Ngakonui – Te Kāwhiu Pāua


“Did you not observe the clouds of the north-west wind drifting across Kūhāwherahia?”

Ko Kōparehuia ki Mangahānea
Kōparehuia resides at Mangahānea
Ko Ngakonui ki Reporua
Whilst Ngakonui occupies Reporua

NGAKONUI, the principal ancestor of the Ngāti Rangi people of Reporua, was born about 1700AD. The story goes that when his mother Hinetāpora, the great chieftainess of Ngāti Porou, reached maturity, the chief Umuariki (who lived at Tūparoa) approached her to be a wife for  his son Te Rangikaputua. Hinetāpora in response said, “Pēnei au i haere mai koe ki te tono i a au māu tonu; kāore au mā te kāwhiu pāua.” (I thought you had come to ask me to be your wife; but no way am I going to be your pāua diver.)

This was in reference to Umuariki’s wife Uepare who was from Ōkauwharetoa (near Te Araroa) and was an expert at diving for pāua. When Umuariki first set eyes upon Uepare and saw her obvious prowess in gathering pāua, he remarked, “Koianei rawa pea he wahine hei ruku i ngā pāua o toku kāinga o Tokaroa.” (Here perhaps is a woman for me who can gather the pāua of Tokaroa).

Hinetāpora, of course, wasn’t going to have a bar of it. However, Umuariki had actually come to ask her on behalf of his son, Te Rangikaputua. Of course the rest is history and from the marriage of Hinetāpora and Te Rangikaputua was born two sons, Kōparehuia, the mataamua (oldest), and Ngakonui the pōtiki (younger).

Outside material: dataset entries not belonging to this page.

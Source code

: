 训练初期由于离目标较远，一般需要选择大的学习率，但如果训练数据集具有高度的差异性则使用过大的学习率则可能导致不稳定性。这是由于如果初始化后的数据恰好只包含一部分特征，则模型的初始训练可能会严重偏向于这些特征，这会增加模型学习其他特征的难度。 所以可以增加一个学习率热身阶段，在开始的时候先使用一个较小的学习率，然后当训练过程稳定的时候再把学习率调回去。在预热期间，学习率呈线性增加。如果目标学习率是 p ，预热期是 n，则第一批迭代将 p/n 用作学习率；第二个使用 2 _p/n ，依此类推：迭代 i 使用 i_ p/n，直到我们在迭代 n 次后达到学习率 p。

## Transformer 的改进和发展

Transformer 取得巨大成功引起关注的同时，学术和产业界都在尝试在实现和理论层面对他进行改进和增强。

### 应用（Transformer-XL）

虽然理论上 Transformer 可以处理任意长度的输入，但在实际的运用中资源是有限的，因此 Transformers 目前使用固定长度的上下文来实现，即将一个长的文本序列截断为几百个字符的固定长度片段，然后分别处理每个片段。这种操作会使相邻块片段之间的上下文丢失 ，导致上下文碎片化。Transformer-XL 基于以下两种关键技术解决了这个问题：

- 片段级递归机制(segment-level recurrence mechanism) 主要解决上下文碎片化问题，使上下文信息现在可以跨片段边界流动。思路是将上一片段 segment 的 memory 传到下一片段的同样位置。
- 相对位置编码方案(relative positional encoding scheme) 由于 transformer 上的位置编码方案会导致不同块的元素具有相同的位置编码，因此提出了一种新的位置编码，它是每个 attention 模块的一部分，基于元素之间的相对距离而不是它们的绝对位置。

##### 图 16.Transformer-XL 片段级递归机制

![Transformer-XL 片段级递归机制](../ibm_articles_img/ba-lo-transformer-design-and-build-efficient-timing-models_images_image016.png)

Ngakonui was born at Tūpāroa and upon his birth, his uncle, Tīnātoka, the brother of Māriu (Ngakonui’s grandmother), came to fetch him to raise as his grandson. Tīnātoka’s wife at the time (as he had several) was Taupēngārangi. Together they did not have children, hence the acquisition of Ngakonui. They also took as whangai (foster) another child, a female called Hākiri-o-te-rangi, or Hākiu as she was also called. The children were raised together and betrothed to each other from that time. They lived at Kōpūte-rehe, a fortified village located at Wai-o- matatini.

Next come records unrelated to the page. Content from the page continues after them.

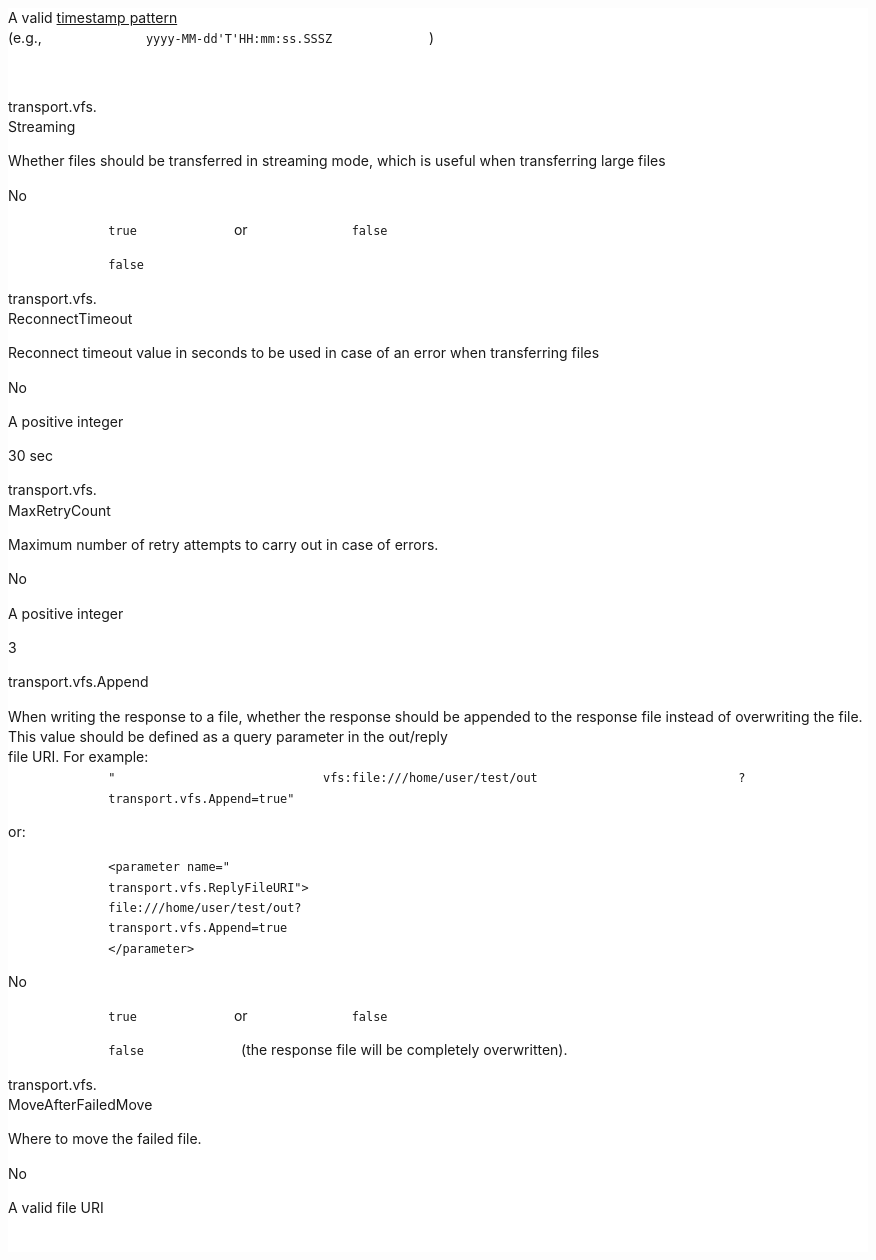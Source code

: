 <td><p>A valid <a href="http://docs.oracle.com/javase/7/docs/api/java/text/SimpleDateFormat.html">timestamp pattern</a><br />
(e.g., <code>              yyyy-MM-dd'T'HH:mm:ss.SSSZ             </code> )</p></td>
<td><p><br />
</p></td>
</tr>
<tr class="even">
<td><p>transport.vfs.<br />
Streaming</p></td>
<td><p>Whether files should be transferred in streaming mode, which is useful when transferring large files</p></td>
<td><p>No</p></td>
<td><p><code>              true             </code> or <code>              false             </code></p></td>
<td><p><code>              false             </code></p></td>
</tr>
<tr class="odd">
<td><p>transport.vfs.<br />
ReconnectTimeout</p></td>
<td><p>Reconnect timeout value in seconds to be used in case of an error when transferring files</p></td>
<td><p>No</p></td>
<td><p>A positive integer</p></td>
<td><p>30 sec</p></td>
</tr>
<tr class="even">
<td><p>transport.vfs.<br />
MaxRetryCount</p></td>
<td><p>Maximum number of retry attempts to carry out in case of errors.</p></td>
<td><p>No</p></td>
<td><p>A positive integer</p></td>
<td><p>3</p></td>
</tr>
<tr class="odd">
<td><p>transport.vfs.Append</p></td>
<td><p>When writing the response to a file, whether the response should be appended to the response file instead of overwriting the file. This value should be defined as a query parameter in the out/reply<br />
file URI. For example:<br />
<code>              "                             vfs:file:///home/user/test/out                            ?             </code><br />
<code>              transport.vfs.Append=true"             </code></p>
<p>or:</p>
<p><code>              &lt;parameter name="             </code><br />
<code>              transport.vfs.ReplyFileURI"&gt;             </code><br />
<code>              file:///home/user/test/out?             </code><br />
<code>              transport.vfs.Append=true             </code><br />
<code>              &lt;/parameter&gt;             </code></p></td>
<td><p>No</p></td>
<td><p><code>              true             </code> or <code>              false             </code></p></td>
<td><p><code>              false             </code> (the response file will be completely overwritten).</p></td>
</tr>
<tr class="even">
<td><p>transport.vfs.<br />
MoveAfterFailedMove</p></td>
<td><p>Where to move the failed file.</p></td>
<td><p>No</p></td>
<td><p>A valid file URI</p></td>
<td><p><br />
</p></td>
</tr>
<tr class="odd">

As the children grew, Taupēngārangi could no longer produce milk to feed them. Tīnātoka dispatched a messenger to the Wahineiti people of Reporua to catch “moho”, a type of fish that was prevalent in the waters of Reporua and which had the peculiar properties of promoting lactation in women. The Wahineiti of Reporua, in particular the people of Ngāti Pākura, were incensed by the command. One Tūāwhio remarked, “Kāore koe i titiro ki te ao o te pārera e rere nei i runga o Kūhāwherahia?” (Did you not observe the clouds of the north-west wind drifting across Kūhāwherahia?), meaning that to go to sea in these conditions would be dangerous.

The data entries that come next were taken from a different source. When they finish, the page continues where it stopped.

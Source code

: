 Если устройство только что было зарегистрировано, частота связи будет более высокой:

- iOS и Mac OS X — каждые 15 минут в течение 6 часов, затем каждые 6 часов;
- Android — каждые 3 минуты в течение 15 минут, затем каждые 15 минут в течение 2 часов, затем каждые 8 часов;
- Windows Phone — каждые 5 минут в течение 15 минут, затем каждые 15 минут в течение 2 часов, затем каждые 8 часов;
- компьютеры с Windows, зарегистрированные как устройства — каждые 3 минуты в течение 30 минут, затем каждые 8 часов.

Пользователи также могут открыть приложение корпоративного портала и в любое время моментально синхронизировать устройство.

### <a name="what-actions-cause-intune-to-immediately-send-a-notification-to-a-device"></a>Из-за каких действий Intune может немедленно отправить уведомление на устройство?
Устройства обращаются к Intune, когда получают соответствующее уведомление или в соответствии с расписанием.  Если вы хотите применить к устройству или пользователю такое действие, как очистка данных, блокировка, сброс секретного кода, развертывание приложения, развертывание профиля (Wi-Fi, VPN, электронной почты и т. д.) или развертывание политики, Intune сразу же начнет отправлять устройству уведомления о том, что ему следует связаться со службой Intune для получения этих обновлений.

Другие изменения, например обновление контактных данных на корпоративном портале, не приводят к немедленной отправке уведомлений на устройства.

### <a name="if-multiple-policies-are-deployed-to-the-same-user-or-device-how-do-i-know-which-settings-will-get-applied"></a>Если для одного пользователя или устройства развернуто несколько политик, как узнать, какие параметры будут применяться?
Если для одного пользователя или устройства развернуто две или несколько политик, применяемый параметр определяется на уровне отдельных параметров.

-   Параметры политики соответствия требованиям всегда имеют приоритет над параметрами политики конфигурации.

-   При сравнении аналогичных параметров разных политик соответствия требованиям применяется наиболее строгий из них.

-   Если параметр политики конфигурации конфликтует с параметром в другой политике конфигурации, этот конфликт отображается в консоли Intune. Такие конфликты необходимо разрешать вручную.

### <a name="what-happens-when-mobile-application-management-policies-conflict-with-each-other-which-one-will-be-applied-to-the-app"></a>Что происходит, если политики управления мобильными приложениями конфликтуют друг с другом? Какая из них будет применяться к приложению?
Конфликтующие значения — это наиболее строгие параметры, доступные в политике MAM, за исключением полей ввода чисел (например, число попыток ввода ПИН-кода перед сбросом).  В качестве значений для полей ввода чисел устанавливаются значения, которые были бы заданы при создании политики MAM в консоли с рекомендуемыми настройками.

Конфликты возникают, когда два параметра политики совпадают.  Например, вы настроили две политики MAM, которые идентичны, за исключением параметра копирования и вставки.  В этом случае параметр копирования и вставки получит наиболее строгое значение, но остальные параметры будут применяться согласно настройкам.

But since when did you challenge the command of a chief? This display of contempt was bound to have repercussions and upon receiving this response, Tinātoka told his messenger, “E hoki ka kī atu, āpōpō koe i a au!”
(Return and tell him, tomorrow you are mine!) Sure enough, Tīnātoka and his warriors attacked and punished Tūāwhio and his people. The survivors of the battle fled and took refuge in the neighbouring pā belonging to a man by the name of Pāhiko.

Ngakonui then became the principal leader of the people of Reporua, known as Ngāti Rangi, whilst his elder brother Kōparehuia controlled the lands in and around Mangahānea near Ruatōrea under the tribal name of Ngati Kōparehuia. Ngakonui had three wives that the people of Reporua recognise, Te Rā-kaao (first wife), Te Rākau- hou-amo (2nd wife) and Ngārongo. Te Rā-ka-ao and Rākau-hou-amo were said to be sisters. Ngakonui, through his father Te Rangikaputua and his grandfather Umuariki, descends from Uepohatu, and through his mother Hinetāpora links back to Tūwhakairiora and thus Porourangi and Paikea.

Through Ngakonui and his wives, many whānau in Te Tairāwhiti have their origins in Reporua.